Task data:

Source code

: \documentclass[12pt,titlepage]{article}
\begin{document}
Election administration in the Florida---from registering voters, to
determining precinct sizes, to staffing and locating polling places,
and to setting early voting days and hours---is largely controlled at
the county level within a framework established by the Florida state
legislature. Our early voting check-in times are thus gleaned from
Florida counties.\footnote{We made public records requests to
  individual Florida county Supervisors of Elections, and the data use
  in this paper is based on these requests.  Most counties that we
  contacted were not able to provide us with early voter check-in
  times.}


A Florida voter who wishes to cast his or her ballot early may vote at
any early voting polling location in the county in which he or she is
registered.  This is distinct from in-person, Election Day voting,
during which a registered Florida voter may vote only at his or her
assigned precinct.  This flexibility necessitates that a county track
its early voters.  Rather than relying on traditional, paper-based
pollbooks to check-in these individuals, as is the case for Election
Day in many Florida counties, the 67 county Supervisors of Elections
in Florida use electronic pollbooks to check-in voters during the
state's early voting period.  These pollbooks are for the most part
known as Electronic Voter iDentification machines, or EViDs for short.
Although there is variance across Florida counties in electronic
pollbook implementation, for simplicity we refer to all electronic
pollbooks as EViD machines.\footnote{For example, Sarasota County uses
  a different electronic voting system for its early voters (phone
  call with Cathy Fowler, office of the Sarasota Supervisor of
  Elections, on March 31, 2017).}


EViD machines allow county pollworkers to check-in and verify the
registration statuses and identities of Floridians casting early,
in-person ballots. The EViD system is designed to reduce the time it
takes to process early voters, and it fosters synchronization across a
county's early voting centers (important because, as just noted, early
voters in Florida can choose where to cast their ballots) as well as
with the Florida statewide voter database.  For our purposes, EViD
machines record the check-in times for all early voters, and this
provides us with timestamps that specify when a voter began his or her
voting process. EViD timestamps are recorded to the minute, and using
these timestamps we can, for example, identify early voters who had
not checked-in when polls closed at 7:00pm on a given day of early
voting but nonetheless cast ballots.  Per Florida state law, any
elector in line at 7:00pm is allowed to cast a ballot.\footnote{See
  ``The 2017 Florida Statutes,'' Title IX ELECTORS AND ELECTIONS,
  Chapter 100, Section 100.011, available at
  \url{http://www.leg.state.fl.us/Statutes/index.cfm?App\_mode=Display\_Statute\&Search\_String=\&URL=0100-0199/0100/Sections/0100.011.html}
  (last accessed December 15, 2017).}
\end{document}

Exercise details:
Repeat each record above precisely as written.

The completed task:
Source code

: \documentclass[12pt,titlepage]{article}
\begin{document}
Election administration in the Florida---from registering voters, to
determining precinct sizes, to staffing and locating polling places,
and to setting early voting days and hours---is largely controlled at
the county level within a framework established by the Florida state
legislature. Our early voting check-in times are thus gleaned from
Florida counties.\footnote{We made public records requests to
  individual Florida county Supervisors of Elections, and the data use
  in this paper is based on these requests.  Most counties that we
  contacted were not able to provide us with early voter check-in
  times.}


A Florida voter who wishes to cast his or her ballot early may vote at
any early voting polling location in the county in which he or she is
registered.  This is distinct from in-person, Election Day voting,
during which a registered Florida voter may vote only at his or her
assigned precinct.  This flexibility necessitates that a county track
its early voters.  Rather than relying on traditional, paper-based
pollbooks to check-in these individuals, as is the case for Election
Day in many Florida counties, the 67 county Supervisors of Elections
in Florida use electronic pollbooks to check-in voters during the
state's early voting period.  These pollbooks are for the most part
known as Electronic Voter iDentification machines, or EViDs for short.
Although there is variance across Florida counties in electronic
pollbook implementation, for simplicity we refer to all electronic
pollbooks as EViD machines.\footnote{For example, Sarasota County uses
  a different electronic voting system for its early voters (phone
  call with Cathy Fowler, office of the Sarasota Supervisor of
  Elections, on March 31, 2017).}


EViD machines allow county pollworkers to check-in and verify the
registration statuses and identities of Floridians casting early,
in-person ballots. The EViD system is designed to reduce the time it
takes to process early voters, and it fosters synchronization across a
county's early voting centers (important because, as just noted, early
voters in Florida can choose where to cast their ballots) as well as
with the Florida statewide voter database.  For our purposes, EViD
machines record the check-in times for all early voters, and this
provides us with timestamps that specify when a voter began his or her
voting process. EViD timestamps are recorded to the minute, and using
these timestamps we can, for example, identify early voters who had
not checked-in when polls closed at 7:00pm on a given day of early
voting but nonetheless cast ballots.  Per Florida state law, any
elector in line at 7:00pm is allowed to cast a ballot.\footnote{See
  ``The 2017 Florida Statutes,'' Title IX ELECTORS AND ELECTIONS,
  Chapter 100, Section 100.011, available at
  \url{http://www.leg.state.fl.us/Statutes/index.cfm?App\_mode=Display\_Statute\&Search\_String=\&URL=0100-0199/0100/Sections/0100.011.html}
  (last accessed December 15, 2017).}
\end{document}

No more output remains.